*WHAT YOU NEED TO DO*
Return the listing below exactly, with the pictures dropped.

────────

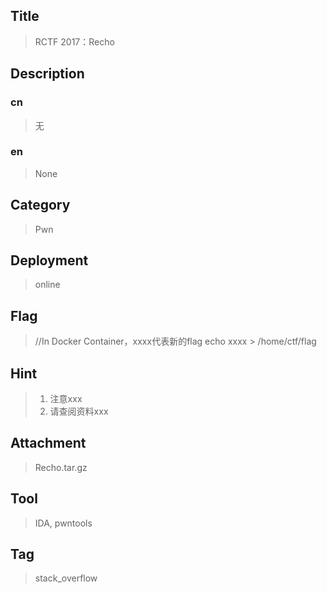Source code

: ﻿## Title

> RCTF 2017：Recho

## Description

### cn
> 无

### en
> None

## Category
> Pwn

## Deployment
> online

## Flag
> //In Docker Container，xxxx代表新的flag
> echo xxxx > /home/ctf/flag

## Hint
> 1. 注意xxx
> 2. 请查阅资料xxx

## Attachment
> Recho.tar.gz

## Tool
> IDA, pwntools

## Tag
> stack_overflow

────────

*OUTPUT FOR THIS EXERCISE*
Source code

: ﻿## Title

> RCTF 2017：Recho

## Description

### cn
> 无

### en
> None

## Category
> Pwn

## Deployment
> online

## Flag
> //In Docker Container，xxxx代表新的flag
> echo xxxx > /home/ctf/flag

## Hint
> 1. 注意xxx
> 2. 请查阅资料xxx

## Attachment
> Recho.tar.gz

## Tool
> IDA, pwntools

## Tag
> stack_overflow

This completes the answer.